This special issue intends to make a critical intervention at a time in which feminist, queer and trans archives – as political, intellectual and institutional projects closely associated with both collective struggles and critical theorisation – have already consolidated themselves around the world. Yet, Africa remains underrepresented in the global landscape of queer studies and archival theory. This may well have to do with the uneven distribution of queer archival practice, as the overwhelming majority of LGBTQI + archives, libraries and collections in existence today are located in the Global North, especially in North America, where the practice of queer archiving flourished since the 1970s (Snapp-Cook Citation2010). At the same time, these global, structural, inequalities have been further accentuated by the rising wave of political conservatism – including inflammatory queer- and transphobic and anti-gender agendas – which has further hindered funding and research on issues of gender and sexuality in the Global South (Corredor Citation2019; Klinken & Chitando Citation2016; McEwen Citation2017). Be that as it may, in Africa, queer histories remain, by and large, fragmentary and un-archived, with the exception of South Africa, where the GALA Queer Archive has been in operation since 1997. However, Southern Africa, in general, and South Africa, in particular, have been overrepresented in the burgeoning field of queer African studies. By the same token, while a prolific academic production already exists on questions of gender and sexuality in the continent, including new exciting work documenting women’s struggles in creative ways, the political and academic interest on histories of gender – on the recovery and celebration of women’s voices – has not necessarily translated into a similarly consistent effort to research and archive non-heterosexual and non-gender binaried historical experiences and past trajectories, with some notable exceptions.Footnote3 In our present historical context, as one witnesses the polarisation of positions on queer sexuality in the continent at large – from the death penalty and political persecution in some locations to rising LGBTQI + activism in others – queer histories and archives are more important than ever.
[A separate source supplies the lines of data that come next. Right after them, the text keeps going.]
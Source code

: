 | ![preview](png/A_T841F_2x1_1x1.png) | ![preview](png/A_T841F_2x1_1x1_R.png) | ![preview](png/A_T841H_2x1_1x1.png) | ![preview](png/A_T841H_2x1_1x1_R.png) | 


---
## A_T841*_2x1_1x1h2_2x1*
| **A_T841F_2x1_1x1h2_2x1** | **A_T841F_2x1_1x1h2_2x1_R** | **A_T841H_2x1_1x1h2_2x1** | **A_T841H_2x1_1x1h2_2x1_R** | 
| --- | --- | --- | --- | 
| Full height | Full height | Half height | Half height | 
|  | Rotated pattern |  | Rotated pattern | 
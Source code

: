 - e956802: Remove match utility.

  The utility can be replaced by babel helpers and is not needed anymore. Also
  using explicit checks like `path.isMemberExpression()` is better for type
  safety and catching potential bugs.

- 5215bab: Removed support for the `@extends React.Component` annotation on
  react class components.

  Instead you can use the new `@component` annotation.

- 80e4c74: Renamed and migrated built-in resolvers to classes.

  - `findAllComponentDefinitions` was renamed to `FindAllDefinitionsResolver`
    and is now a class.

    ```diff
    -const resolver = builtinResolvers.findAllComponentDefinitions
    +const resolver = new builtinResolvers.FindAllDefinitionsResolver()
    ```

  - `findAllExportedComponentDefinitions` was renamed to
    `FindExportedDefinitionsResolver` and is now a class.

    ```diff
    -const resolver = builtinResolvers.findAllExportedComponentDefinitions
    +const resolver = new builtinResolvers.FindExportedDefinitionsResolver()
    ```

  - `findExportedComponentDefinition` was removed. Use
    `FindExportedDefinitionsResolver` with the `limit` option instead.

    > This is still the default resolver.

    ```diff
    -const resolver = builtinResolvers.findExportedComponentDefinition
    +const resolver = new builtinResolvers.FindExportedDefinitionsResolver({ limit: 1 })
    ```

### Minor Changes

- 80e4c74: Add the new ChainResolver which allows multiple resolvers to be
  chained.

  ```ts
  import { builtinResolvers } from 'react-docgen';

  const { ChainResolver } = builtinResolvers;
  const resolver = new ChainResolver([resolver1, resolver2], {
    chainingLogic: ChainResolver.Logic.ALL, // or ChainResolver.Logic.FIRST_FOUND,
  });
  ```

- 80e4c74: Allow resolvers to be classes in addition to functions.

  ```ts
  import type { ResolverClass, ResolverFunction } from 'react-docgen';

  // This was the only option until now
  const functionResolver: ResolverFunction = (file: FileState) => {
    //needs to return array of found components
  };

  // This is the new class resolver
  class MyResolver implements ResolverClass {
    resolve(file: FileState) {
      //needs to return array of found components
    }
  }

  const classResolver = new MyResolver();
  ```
At the same time, the issue brings queer and feminist understandings to bear upon each other, as has been the impulse of political mobilisation around gender and sexuality in many locales in the Global South (the 2015–2016 student movements in South Africa – which were led by Black queer, trans and feminist students – are a case in point). Questions posed of the queer archive are necessarily feminist questions, and vice-versa. They are also decolonial questions. The making and archiving of queer and feminist collections are more than the mere writing of silenced histories and the recovery of ‘hidden voices’; perhaps most crucially, they are political acts speaking to our present aspirations for historical recognition, social change and decolonial futures. In gesturing to imaginations of a different future, these suppressed voices point to the possibility of radical utopias of queer and feminist orientation. In this special issue, we include articles that tackle these issues from various positions and points of entry, from marginalised women’s voices in literature, conventional archives of national liberation, to queer representation in the press, photography and film. We also take seriously Stella Nyanzi’s project of ‘queering Queer Africa’, which effectively means displacing South Africa as the epicentre of queer scholarship and activism in the continent (Nyanzi Citation2014). Alongside articles on South Africa, this issue also showcases exciting new work on Mozambique, Ethiopia, and the Maghreb. Their significance extends beyond the immediate context of consolidating conversations around queer feminist histories and presents in Africa alone. We hope the issue as a whole will inject new energy into the archival imaginations and ambitions of queer feminist colleagues and comrades everywhere – whether of affective, intimate or epistemic orientation.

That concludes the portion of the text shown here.